Sloths once roamed the Americas. Some were cat-sized tree dwellers, while others may have weighed up to six tons. The surviving species we know and love today are the two-toed and three-toed sloths—and paleontologists have been arguing about how to classify them, and their ancestors, for decades.

A pair of studies published June 6 in Nature Ecology & Evolution and Current Biology have shaken up the sloth family tree, overturning a long-standing consensus on how the major groups of sloths are related. Not only does the new research shed light on sloth evolution, it also provides evidence that about 30 million years ago a short-lived land bridge connected South America and what would become the West Indies—something scientists had suspected but been unable to prove with existing fossil evidence.

“The results are surprising on many levels,” says Graham Slater, an assistant professor of geophysical sciences at the University of Chicago who coauthored the Nature Ecology & Evolution paper with Ross MacPhee of the American Museum of Natural History and Samantha Presslee at the University of York. “Not only do they rewrite sloth classification, they suggest much of what we thought we knew about how sloths evolved may be wrong.”

Until now, the family tree was based on how physically similar sloth fossils looked to one another. But Slater’s study draws on a pioneering approach called paleoproteomics that uses proteins in fossils to discover evolutionary relationships—marking the first time an entire lineage has been mapped with the method.

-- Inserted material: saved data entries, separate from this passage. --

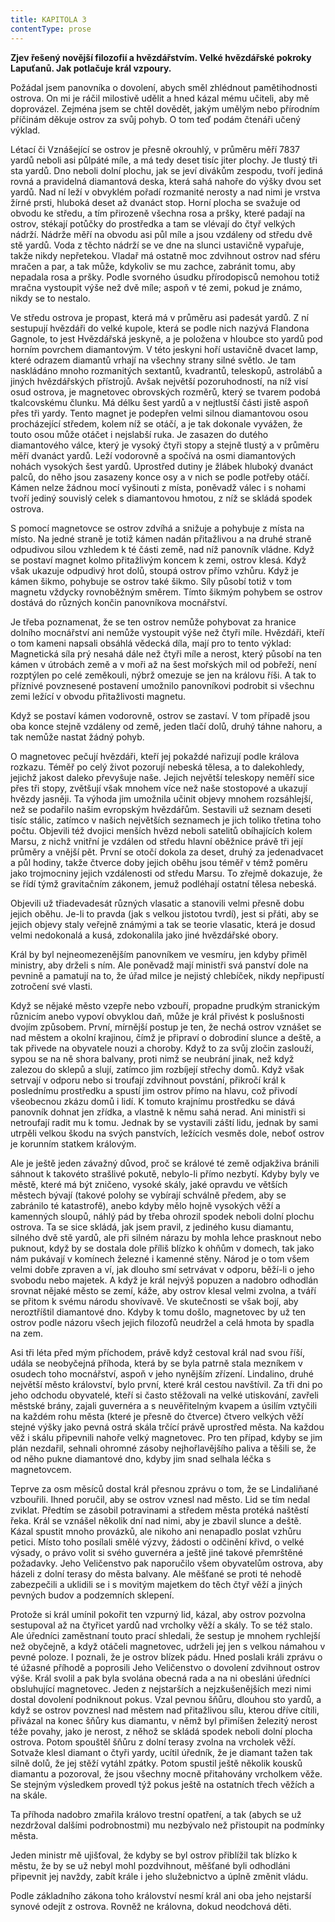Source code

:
 ```yaml
---
title: KAPITOLA 3
contentType: prose
---
```


<section>

**Zjev řešený novější filozofií a hvězdářstvím. Velké hvězdářské pokroky Lapuťanů. Jak potlačuje král vzpoury.**

Požádal jsem panovníka o dovolení, abych směl zhlédnout pamětihodnosti ostrova. On mi je ráčil milostivě udělit a hned kázal mému učiteli, aby mě doprovázel. Zejména jsem se chtěl dovědět, jakým umělým nebo přírodním příčinám děkuje ostrov za svůj pohyb. O tom teď podám čtenáři učený výklad.

Létací či Vznášející se ostrov je přesně okrouhlý, v průměru měří 7837 yardů neboli asi půlpáté míle, a má tedy deset tisíc jiter plochy. Je tlustý tři sta yardů. Dno neboli dolní plochu, jak se jeví divákům zespodu, tvoří jediná rovná a pravidelná diamantová deska, která sahá nahoře do výšky dvou set yardů. Nad ní leží v obvyklém pořadí rozmanité nerosty a nad nimi je vrstva žírné prsti, hluboká deset až dvanáct stop. Horní plocha se svažuje od obvodu ke středu, a tím přirozeně všechna rosa a pršky, které padají na ostrov, stékají potůčky do prostředka a tam se vlévají do čtyř velkých nádrží. Nádrže měří na obvodu asi půl míle a jsou vzdáleny od středu dvě stě yardů. Voda z těchto nádrží se ve dne na slunci ustavičně vypařuje, takže nikdy nepřetekou. Vladař má ostatně moc zdvihnout ostrov nad sféru mračen a par, a tak může, kdykoliv se mu zachce, zabránit tomu, aby nepadala rosa a pršky. Podle svorného úsudku přírodopisců nemohou totiž mračna vystoupit výše než dvě míle; aspoň v té zemi, pokud je známo, nikdy se to nestalo.

Ve středu ostrova je propast, která má v průměru asi padesát yardů. Z ní sestupují hvězdáři do velké kupole, která se podle nich nazývá Flandona Gagnole, to jest Hvězdářská jeskyně, a je položena v hloubce sto yardů pod horním povrchem diamantovým. V této jeskyni hoří ustavičně dvacet lamp, které odrazem diamantů vrhají na všechny strany silné světlo. Je tam naskládáno mnoho rozmanitých sextantů, kvadrantů, teleskopů, astrolábů a jiných hvězdářských přístrojů. Avšak největší pozoruhodností, na níž visí osud ostrova, je magnetovec obrovských rozměrů, který se tvarem podobá tkalcovskému člunku. Má délku šest yardů a v nejtlustší části jistě aspoň přes tři yardy. Tento magnet je podepřen velmi silnou diamantovou osou procházející středem, kolem níž se otáčí, a je tak dokonale vyvážen, že touto osou může otáčet i nejslabší ruka. Je zasazen do dutého diamantového válce, který je vysoký čtyři stopy a stejně tlustý a v průměru měří dvanáct yardů. Leží vodorovně a spočívá na osmi diamantových nohách vysokých šest yardů. Uprostřed dutiny je žlábek hluboký dvanáct palců, do něho jsou zasazeny konce osy a v nich se podle potřeby otáčí. Kámen nelze žádnou mocí vyšinouti z místa, poněvadž válec i s nohami tvoří jediný souvislý celek s diamantovou hmotou, z níž se skládá spodek ostrova.

S pomocí magnetovce se ostrov zdvíhá a snižuje a pohybuje z místa na místo. Na jedné straně je totiž kámen nadán přitažlivou a na druhé straně odpudivou silou vzhledem k té části země, nad níž panovník vládne. Když se postaví magnet kolmo přitažlivým koncem k zemi, ostrov klesá. Když však ukazuje odpudivý hrot dolů, stoupá ostrov přímo vzhůru. Když je kámen šikmo, pohybuje se ostrov také šikmo. Síly působí totiž v tom magnetu vždycky rovnoběžným směrem. Tímto šikmým pohybem se ostrov dostává do různých končin panovníkova mocnářství.

Je třeba poznamenat, že se ten ostrov nemůže pohybovat za hranice dolního mocnářství ani nemůže vystoupit výše než čtyři míle. Hvězdáři, kteří o tom kameni napsali obsáhlá vědecká díla, mají pro to tento výklad: Magnetická síla prý nesahá dále než čtyři míle a nerost, který působí na ten kámen v útrobách země a v moři až na šest mořských mil od pobřeží, není rozptýlen po celé zeměkouli, nýbrž omezuje se jen na královu říši. A tak to příznivé povznesené postavení umožnilo panovníkovi podrobit si všechnu zemi ležící v obvodu přitažlivosti magnetu.

Když se postaví kámen vodorovně, ostrov se zastaví. V tom případě jsou oba konce stejně vzdáleny od země, jeden tlačí dolů, druhý táhne nahoru, a tak nemůže nastat žádný pohyb.

O magnetovec pečují hvězdáři, kteří jej pokaždé nařizují podle králova rozkazu. Téměř po celý život pozorují nebeská tělesa, a to dalekohledy, jejichž jakost daleko převyšuje naše. Jejich největší teleskopy neměří sice přes tři stopy, zvětšují však mnohem více než naše stostopové a ukazují hvězdy jasněji. Ta výhoda jim umožnila učinit objevy mnohem rozsáhlejší, než se podařilo našim evropským hvězdářům. Sestavili už seznam deseti tisíc stálic, zatímco v našich největších seznamech je jich toliko třetina toho počtu. Objevili též dvojici menších hvězd neboli satelitů obíhajících kolem Marsu, z nichž vnitřní je vzdálen od středu hlavní oběžnice právě tři její průměry a vnější pět. První se otočí dokola za deset, druhý za jedenadvacet a půl hodiny, takže čtverce doby jejich oběhu jsou téměř v témž poměru jako trojmocniny jejich vzdálenosti od středu Marsu. To zřejmě dokazuje, že se řídí týmž gravitačním zákonem, jemuž podléhají ostatní tělesa nebeská.

Objevili už třiadevadesát různých vlasatic a stanovili velmi přesně dobu jejich oběhu. Je-li to pravda (jak s velkou jistotou tvrdí), jest si přáti, aby se jejich objevy staly veřejně známými a tak se teorie vlasatic, která je dosud velmi nedokonalá a kusá, zdokonalila jako jiné hvězdářské obory.

Král by byl nejneomezenějším panovníkem ve vesmíru, jen kdyby přiměl ministry, aby drželi s ním. Ale poněvadž mají ministři svá panství dole na pevnině a pamatují na to, že úřad milce je nejistý chlebíček, nikdy nepřipustí zotročení své vlasti.

Když se nějaké město vzepře nebo vzbouří, propadne prudkým stranickým různicím anebo vypoví obvyklou daň, může je král přivést k poslušnosti dvojím způsobem. První, mírnější postup je ten, že nechá ostrov vznášet se nad městem a okolní krajinou, čímž je připraví o dobrodiní slunce a deště, a tak přivede na obyvatele nouzi a choroby. Když to za svůj zločin zaslouží, sypou se na ně shora balvany, proti nimž se neubrání jinak, než když zalezou do sklepů a slují, zatímco jim rozbíjejí střechy domů. Když však setrvají v odporu nebo si troufají zdvihnout povstání, přikročí král k poslednímu prostředku a spustí jim ostrov přímo na hlavu, což přivodí všeobecnou zkázu domů i lidí. K tomuto krajnímu prostředku se dává panovník dohnat jen zřídka, a vlastně k němu sahá nerad. Ani ministři si netroufají radit mu k tomu. Jednak by se vystavili záští lidu, jednak by sami utrpěli velkou škodu na svých panstvích, ležících vesměs dole, neboť ostrov je korunním statkem královým.

Ale je ještě jeden závažný důvod, proč se králové té země odjakživa bránili sáhnout k takovéto strašlivé pokutě, nebylo-li přímo nezbytí. Kdyby byly ve městě, které má být zničeno, vysoké skály, jaké opravdu ve větších městech bývají (takové polohy se vybírají schválně předem, aby se zabránilo té katastrofě), anebo kdyby mělo hojně vysokých věží a kamenných sloupů, náhlý pád by třeba ohrozil spodek neboli dolní plochu ostrova. Ta se sice skládá, jak jsem pravil, z jediného kusu diamantu, silného dvě stě yardů, ale při silném nárazu by mohla lehce prasknout nebo puknout, když by se dostala dole příliš blízko k ohňům v domech, tak jako nám pukávají v komínech železné i kamenné stěny. Národ je o tom všem velmi dobře zpraven a ví, jak dlouho smí setrvávat v odporu, běží-li o jeho svobodu nebo majetek. A když je král nejvýš popuzen a nadobro odhodlán srovnat nějaké město se zemí, káže, aby ostrov klesal velmi zvolna, a tváří se přitom k svému národu shovívavě. Ve skutečnosti se však bojí, aby neroztříštil diamantové dno. Kdyby k tomu došlo, magnetovec by už ten ostrov podle názoru všech jejich filozofů neudržel a celá hmota by spadla na zem.

Asi tři léta před mým příchodem, právě když cestoval král nad svou říší, udála se neobyčejná příhoda, která by se byla patrně stala mezníkem v osudech toho mocnářství, aspoň v jeho nynějším zřízení. Lindalino, druhé největší město království, bylo první, které král cestou navštívil. Za tři dni po jeho odchodu obyvatelé, kteří si často stěžovali na velké utiskování, zavřeli městské brány, zajali guvernéra a s neuvěřitelným kvapem a úsilím vztyčili na každém rohu města (které je přesně do čtverce) čtvero velkých věží stejné výšky jako pevná ostrá skála trčící právě uprostřed města. Na každou věž i skálu připevnili nahoře velký magnetovec. Pro ten případ, kdyby se jim plán nezdařil, sehnali ohromné zásoby nejhořlavějšího paliva a těšili se, že od něho pukne diamantové dno, kdyby jim snad selhala léčka s magnetovcem.

Teprve za osm měsíců dostal král přesnou zprávu o tom, že se Lindaliňané vzbouřili. Ihned poručil, aby se ostrov vznesl nad město. Lid se tím nedal zviklat. Předtím se zásobil potravinami a středem města protéká naštěstí řeka. Král se vznášel několik dní nad nimi, aby je zbavil slunce a deště. Kázal spustit mnoho provázků, ale nikoho ani nenapadlo poslat vzhůru petici. Místo toho posílali smělé výzvy, žádosti o odčinění křivd, o velké výsady, o právo volit si svého guvernéra a ještě jiné takové přemrštěné požadavky. Jeho Veličenstvo pak naporučilo všem obyvatelům ostrova, aby házeli z dolní terasy do města balvany. Ale měšťané se proti té nehodě zabezpečili a uklidili se i s movitým majetkem do těch čtyř věží a jiných pevných budov a podzemních sklepení.

Protože si král umínil pokořit ten vzpurný lid, kázal, aby ostrov pozvolna sestupoval až na čtyřicet yardů nad vrcholky věží a skály. To se též stalo. Ale úředníci zaměstnaní touto prací shledali, že sestup je mnohem rychlejší než obyčejně, a když otáčeli magnetovec, udrželi jej jen s velkou námahou v pevné poloze. I poznali, že je ostrov blízek pádu. Hned poslali králi zprávu o té úžasné příhodě a poprosili Jeho Veličenstvo o dovolení zdvihnout ostrov výše. Král svolil a pak byla svolána obecná rada a na ni obesláni úředníci obsluhující magnetovec. Jeden z nejstarších a nejzkušenějších mezi nimi dostal dovolení podniknout pokus. Vzal pevnou šňůru, dlouhou sto yardů, a když se ostrov povznesl nad městem nad přitažlivou sílu, kterou dříve cítili, přivázal na konec šňůry kus diamantu, v němž byl přimíšen železitý nerost téže povahy, jako je nerost, z něhož se skládá spodek neboli dolní plocha ostrova. Potom spouštěl šňůru z dolní terasy zvolna na vrcholek věží. Sotvaže klesl diamant o čtyři yardy, ucítil úředník, že je diamant tažen tak silně dolů, že jej stěží vytáhl zpátky. Potom spustil ještě několik kousků diamantu a pozoroval, že jsou všechny mocně přitahovány vrcholkem věže. Se stejným výsledkem provedl týž pokus ještě na ostatních třech věžích a na skále.

Ta příhoda nadobro zmařila královo trestní opatření, a tak (abych se už nezdržoval dalšími podrobnostmi) mu nezbývalo než přistoupit na podmínky města.

Jeden ministr mě ujišťoval, že kdyby se byl ostrov přiblížil tak blízko k městu, že by se už nebyl mohl pozdvihnout, měšťané byli odhodláni připevnit jej navždy, zabít krále i jeho služebnictvo a úplně změnit vládu.

Podle základního zákona toho království nesmí král ani oba jeho nejstarší synové odejít z ostrova. Rovněž ne královna, dokud neodchová děti.

</section>

[^1]: Dutá míra (něco přes litr) užívaná v některých zemích. _Pozn. red._

[^2]: Lep organického původu, klih (zastarale). _Pozn. red._

[^3]: Epaminondas (418–362 př. n. l.), thébský státník a generál, který přetvořil Théby v jeden z nejvýznamnějších městských států v antickém Řecku. _Pozn. red._

[^4]: Otrok. _Pozn. red._

[^5]: Barevné dřevo kreveně obecné z čeledi bobovitých, stromu rozšířeného ve Střední Americe a jižní Africe. Dřevo je z vnějšku modročerné, uvnitř červenohnědé. _Pozn. red._

[^6]: Bělouš s okrouhlými tmavými barvami. _Pozn. red._

[^7]: Agitování, přesvědčování někoho za odměnu. _Pozn. red._

[^8]: Kůň, v jehož srsti převládá bílá barva. _Pozn. red._

[^9]: Bezdůvodné nařčení, pomluva. _Pozn. red._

As an alternative to DNA, which needs specific conditions to survive inside fossils (“getting ancient DNA is a bit of a lottery,” Slater says), scientists have been looking to proteins to understand species’ evolutionary trajectories. Protein molecules are sturdier and hold much of the same information as DNA.

The scientists extracted collagen samples from multiple sloth fossils, analyzed them to reconstruct the sequences of amino acids, and compared the sequences to piece together relationships between the species.

According to the results, three-toed sloths (recognizable for the cute black lines around their eyes) are not, as previously thought, outliers that diverged early in sloth evolution. Instead, they are related to gigantic elephant-sized sloths that died off about 15,000 years ago. Meanwhile, two-toed sloths are the last survivors of another branch of ground sloths previously thought to be extinct.

“What came out was just remarkable. It blew our minds—it’s so different from anything that’s ever been suggested,” Slater said.

The protein analysis also revealed that the multiple extinct sloth species living in the Caribbean were all descendants of a common ancestor that split from other sloths about 30 million years ago—a discovery that provides support for the South American–West Indies land bridge theory. It seems possible that wanderlust brought a group of sloths across the bridge, and they became geographically isolated after it disappeared.

Though revolutionary, the results square with a DNA analysis published the same day by a group from the French National Centre for Scientific Research and other institutions. That team was able to pull mitochondrial DNA from several critical fossils, and the two independent analyses align very closely. “Exceptional results demand exceptional verification,” explains MacPhee, so the two groups agreed to publish simultaneously.

Slater and his colleagues are excited about pushing the boundaries of the field of paleoproteomics. Evolutionary paleobiology is hungry for more and older data, and proteins could provide it.

“The very oldest DNA you can get is 800,000 years old, but in theory we should be able to get protein data from specimens that are millions of years old,” Slater said. “A whole bunch of questions suddenly come into reach. It opens doors that we were only dreaming of.”